Records excerpted from a collection:
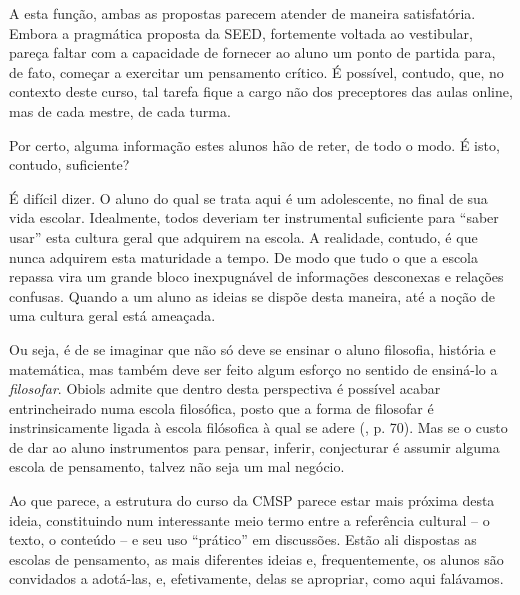 \documentclass[12pt,a4paper]{article}
\begin{document}
	A esta função, ambas as propostas parecem atender de maneira 
	satisfatória. Embora a pragmática proposta da SEED, fortemente 
	voltada ao vestibular, pareça faltar com a capacidade de 
	fornecer ao aluno um ponto de partida para, de fato, começar a 
	exercitar um pensamento crítico. É possível, contudo, que, no 
	contexto deste curso, tal tarefa fique a cargo não dos preceptores 
	das aulas online, mas de cada mestre, de cada turma. 

	Por certo, alguma informação estes alunos hão de reter, de todo o 
	modo. É isto, contudo, suficiente? 
	
	É difícil dizer. O aluno do qual se trata aqui é um adolescente, no final 
	de sua vida escolar. Idealmente, todos deveriam ter instrumental 
	suficiente para ``saber usar'' esta cultura geral que adquirem na escola. 
	A realidade, contudo, é que nunca adquirem esta maturidade a tempo. De 
	modo que tudo o que a escola repassa vira um grande bloco inexpugnável de 
	informações desconexas e relações confusas. Quando a um aluno as ideias 
	se dispõe desta maneira, até a noção de uma cultura geral está ameaçada. 
	
	Ou seja, é de se imaginar que não só deve se ensinar o aluno filosofia, 
	história e matemática, mas também deve ser feito algum esforço no sentido 
	de ensiná-lo a \textit{filosofar}. Obiols admite que dentro desta 
	perspectiva é possível acabar entrincheirado numa escola filosófica, posto 
	que a forma de filosofar é instrinsicamente ligada à escola filósofica à 
	qual se adere (\cite{obiols}, p. 70). Mas se o custo de dar ao aluno 
	instrumentos para pensar, inferir, conjecturar é assumir alguma escola 
	de pensamento, talvez não seja um mal negócio. 
	
	Ao que parece, a estrutura do curso da CMSP parece estar mais 
	próxima desta ideia, constituindo num interessante meio termo 
	entre a referência cultural -- o texto, o conteúdo -- e seu uso 
	“prático” em discussões. Estão ali dispostas as escolas de 
	pensamento, as mais diferentes ideias e, frequentemente, os 
	alunos são convidados a adotá-las, e, efetivamente, delas 
	se apropriar, como aqui falávamos. 

\end{document}
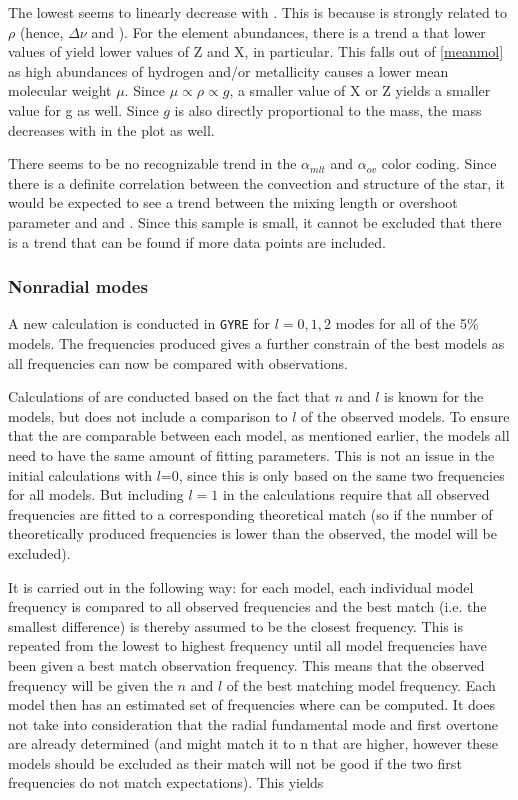 The lowest \chis seems to linearly decrease with \teff. This is because \logg is strongly related to $\rho$ (hence, $\Delta \nu$ and \teff).  For the element abundances, there is a trend a that lower values of \logg yield lower values of Z and X, in particular. This falls out of \eqref{meanmol} as high abundances of hydrogen and/or metallicity causes a lower mean molecular weight $\mu$. Since $\mu \propto \rho \propto g$, a smaller value of X or Z yields a smaller value for g as well. Since $g$ is also directly proportional to the mass, the mass decreases with \logg in the plot as well. 

There seems to be no recognizable trend in the $\alpha_{mlt}$ and $\alpha_{ov}$ color coding. Since there is a definite correlation between the convection and structure of the star, it would be expected to see a trend between the mixing length or overshoot parameter and \logg and \teff. Since this sample is small, it cannot be excluded that there is a trend that can be found if more data points are included.   


\subsubsection{Nonradial modes}
\label{highermodes}
A new calculation is conducted in \texttt{GYRE} for $l=0,1,2$ modes for all of the 5\% models. The frequencies produced gives a further constrain of the best models as all frequencies can now be compared with observations. 

Calculations of \chis are conducted based on the fact that $n$ and $l$ is known for the models, but does not include a comparison to $l$ of the observed models. To ensure that the \chis are comparable between each model, as mentioned earlier, the models all need to have the same amount of fitting parameters. This is not an issue in the initial \chis calculations with $l$=0, since this \chis is only based on the same two frequencies for all models. But including $l=1$ in the calculations require that all observed frequencies are fitted to a corresponding theoretical match (so if the number of theoretically produced frequencies is lower than the observed, the model will be excluded).

It is carried out in the following way: for each model, each individual model frequency is compared to all observed frequencies and the best match (i.e. the smallest difference) is thereby assumed to be the closest frequency. This is repeated from the lowest to highest frequency until all model frequencies have been given a best match observation frequency. This means that the observed frequency will be given the $n$ and $l$ of the best matching model frequency. Each model then has an estimated set of frequencies where \chis can be computed. It does not take into consideration that the radial fundamental mode and first overtone are already determined (and might match it to n that are higher, however these models should be excluded as their match will not be good if the two first frequencies do not match expectations). This yields


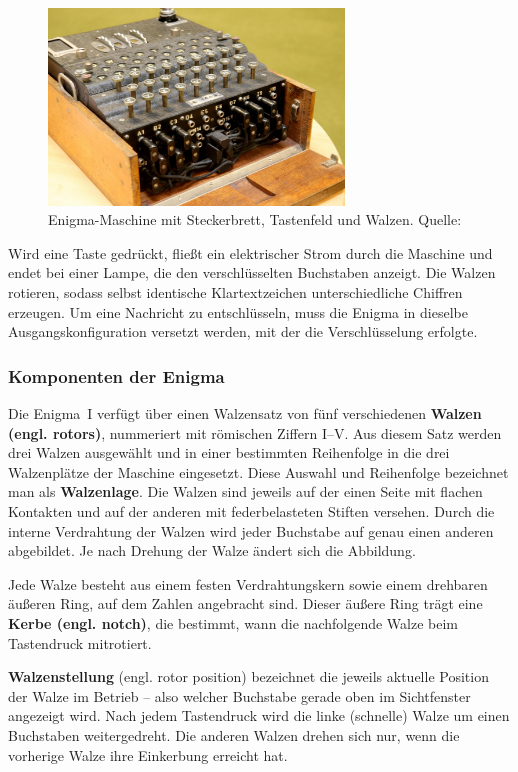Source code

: \documentclass[12pt, ngerman, a4paper, numbers=noenddot]{article}
\begin{document}
\begin{figure}[H]
	\centering
	\includegraphics[width=0.7\textwidth]{bilder/enigma_stecker.jpg}
	\caption{Enigma-Maschine mit Steckerbrett, Tastenfeld und Walzen. Quelle: \cite{welt:enigma}}
	\label{fig:enigma_overview}
\end{figure}

Wird eine Taste gedrückt, fließt ein elektrischer Strom durch die Maschine und endet bei einer Lampe, die den verschlüsselten Buchstaben anzeigt. Die Walzen rotieren, sodass selbst identische Klartextzeichen unterschiedliche Chiffren erzeugen. Um eine Nachricht zu entschlüsseln, muss die Enigma in dieselbe Ausgangskonfiguration versetzt werden, mit der die Verschlüsselung erfolgte.



\subsubsection{Komponenten der Enigma} 
Die Enigma~I verfügt über einen Walzensatz von fünf verschiedenen \textbf{Walzen (engl. rotors)}, nummeriert mit römischen Ziffern I–V. Aus diesem Satz werden drei Walzen ausgewählt und in einer bestimmten Reihenfolge in die drei Walzenplätze der Maschine eingesetzt. Diese Auswahl und Reihenfolge bezeichnet man als \textbf{Walzenlage}. Die Walzen sind jeweils auf der einen Seite mit flachen Kontakten und auf der anderen mit federbelasteten Stiften versehen. Durch die interne Verdrahtung der Walzen wird jeder Buchstabe auf genau einen anderen abgebildet. Je nach Drehung der Walze ändert sich die Abbildung.

Jede Walze besteht aus einem festen Verdrahtungskern sowie einem drehbaren äußeren Ring, auf dem Zahlen angebracht sind. Dieser äußere Ring trägt eine \textbf{Kerbe (engl. notch)}, die bestimmt, wann die nachfolgende Walze beim Tastendruck mitrotiert.

\textbf{Walzenstellung} (engl. rotor position) bezeichnet die jeweils aktuelle Position der Walze im Betrieb – also welcher Buchstabe gerade oben im Sichtfenster angezeigt wird. Nach jedem Tastendruck wird die linke (schnelle) Walze um einen Buchstaben weitergedreht. Die anderen Walzen drehen sich nur, wenn die vorherige Walze ihre Einkerbung erreicht hat.  
\end{document}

**Required action:**
Skipping every picture, reproduce the records word for word.

**Solution to this task:**
 \documentclass[12pt,a4paper]{article}
\begin{document}
	A esta função, ambas as propostas parecem atender de maneira 
	satisfatória. Embora a pragmática proposta da SEED, fortemente 
	voltada ao vestibular, pareça faltar com a capacidade de 
	fornecer ao aluno um ponto de partida para, de fato, começar a 
	exercitar um pensamento crítico. É possível, contudo, que, no 
	contexto deste curso, tal tarefa fique a cargo não dos preceptores 
	das aulas online, mas de cada mestre, de cada turma. 

	Por certo, alguma informação estes alunos hão de reter, de todo o 
	modo. É isto, contudo, suficiente? 
	
	É difícil dizer. O aluno do qual se trata aqui é um adolescente, no final 
	de sua vida escolar. Idealmente, todos deveriam ter instrumental 
	suficiente para ``saber usar'' esta cultura geral que adquirem na escola. 
	A realidade, contudo, é que nunca adquirem esta maturidade a tempo. De 
	modo que tudo o que a escola repassa vira um grande bloco inexpugnável de 
	informações desconexas e relações confusas. Quando a um aluno as ideias 
	se dispõe desta maneira, até a noção de uma cultura geral está ameaçada. 
	
	Ou seja, é de se imaginar que não só deve se ensinar o aluno filosofia, 
	história e matemática, mas também deve ser feito algum esforço no sentido 
	de ensiná-lo a \textit{filosofar}. Obiols admite que dentro desta 
	perspectiva é possível acabar entrincheirado numa escola filosófica, posto 
	que a forma de filosofar é instrinsicamente ligada à escola filósofica à 
	qual se adere (\cite{obiols}, p. 70). Mas se o custo de dar ao aluno 
	instrumentos para pensar, inferir, conjecturar é assumir alguma escola 
	de pensamento, talvez não seja um mal negócio. 
	
	Ao que parece, a estrutura do curso da CMSP parece estar mais 
	próxima desta ideia, constituindo num interessante meio termo 
	entre a referência cultural -- o texto, o conteúdo -- e seu uso 
	“prático” em discussões. Estão ali dispostas as escolas de 
	pensamento, as mais diferentes ideias e, frequentemente, os 
	alunos são convidados a adotá-las, e, efetivamente, delas 
	se apropriar, como aqui falávamos. 

\end{document}
 The lowest \chis seems to linearly decrease with \teff. This is because \logg is strongly related to $\rho$ (hence, $\Delta \nu$ and \teff).  For the element abundances, there is a trend a that lower values of \logg yield lower values of Z and X, in particular. This falls out of \eqref{meanmol} as high abundances of hydrogen and/or metallicity causes a lower mean molecular weight $\mu$. Since $\mu \propto \rho \propto g$, a smaller value of X or Z yields a smaller value for g as well. Since $g$ is also directly proportional to the mass, the mass decreases with \logg in the plot as well. 

There seems to be no recognizable trend in the $\alpha_{mlt}$ and $\alpha_{ov}$ color coding. Since there is a definite correlation between the convection and structure of the star, it would be expected to see a trend between the mixing length or overshoot parameter and \logg and \teff. Since this sample is small, it cannot be excluded that there is a trend that can be found if more data points are included.   


\subsubsection{Nonradial modes}
\label{highermodes}
A new calculation is conducted in \texttt{GYRE} for $l=0,1,2$ modes for all of the 5\% models. The frequencies produced gives a further constrain of the best models as all frequencies can now be compared with observations. 

Calculations of \chis are conducted based on the fact that $n$ and $l$ is known for the models, but does not include a comparison to $l$ of the observed models. To ensure that the \chis are comparable between each model, as mentioned earlier, the models all need to have the same amount of fitting parameters. This is not an issue in the initial \chis calculations with $l$=0, since this \chis is only based on the same two frequencies for all models. But including $l=1$ in the calculations require that all observed frequencies are fitted to a corresponding theoretical match (so if the number of theoretically produced frequencies is lower than the observed, the model will be excluded).

It is carried out in the following way: for each model, each individual model frequency is compared to all observed frequencies and the best match (i.e. the smallest difference) is thereby assumed to be the closest frequency. This is repeated from the lowest to highest frequency until all model frequencies have been given a best match observation frequency. This means that the observed frequency will be given the $n$ and $l$ of the best matching model frequency. Each model then has an estimated set of frequencies where \chis can be computed. It does not take into consideration that the radial fundamental mode and first overtone are already determined (and might match it to n that are higher, however these models should be excluded as their match will not be good if the two first frequencies do not match expectations). This yields


Source code

: \documentclass[12pt, ngerman, a4paper, numbers=noenddot]{article}
\begin{document}
\begin{figure}[H]
	\centering
	\includegraphics[width=0.7\textwidth]{bilder/enigma_stecker.jpg}
	\caption{Enigma-Maschine mit Steckerbrett, Tastenfeld und Walzen. Quelle: \cite{welt:enigma}}
	\label{fig:enigma_overview}
\end{figure}

Wird eine Taste gedrückt, fließt ein elektrischer Strom durch die Maschine und endet bei einer Lampe, die den verschlüsselten Buchstaben anzeigt. Die Walzen rotieren, sodass selbst identische Klartextzeichen unterschiedliche Chiffren erzeugen. Um eine Nachricht zu entschlüsseln, muss die Enigma in dieselbe Ausgangskonfiguration versetzt werden, mit der die Verschlüsselung erfolgte.



\subsubsection{Komponenten der Enigma} 
Die Enigma~I verfügt über einen Walzensatz von fünf verschiedenen \textbf{Walzen (engl. rotors)}, nummeriert mit römischen Ziffern I–V. Aus diesem Satz werden drei Walzen ausgewählt und in einer bestimmten Reihenfolge in die drei Walzenplätze der Maschine eingesetzt. Diese Auswahl und Reihenfolge bezeichnet man als \textbf{Walzenlage}. Die Walzen sind jeweils auf der einen Seite mit flachen Kontakten und auf der anderen mit federbelasteten Stiften versehen. Durch die interne Verdrahtung der Walzen wird jeder Buchstabe auf genau einen anderen abgebildet. Je nach Drehung der Walze ändert sich die Abbildung.

Jede Walze besteht aus einem festen Verdrahtungskern sowie einem drehbaren äußeren Ring, auf dem Zahlen angebracht sind. Dieser äußere Ring trägt eine \textbf{Kerbe (engl. notch)}, die bestimmt, wann die nachfolgende Walze beim Tastendruck mitrotiert.

\textbf{Walzenstellung} (engl. rotor position) bezeichnet die jeweils aktuelle Position der Walze im Betrieb – also welcher Buchstabe gerade oben im Sichtfenster angezeigt wird. Nach jedem Tastendruck wird die linke (schnelle) Walze um einen Buchstaben weitergedreht. Die anderen Walzen drehen sich nur, wenn die vorherige Walze ihre Einkerbung erreicht hat.  
\end{document}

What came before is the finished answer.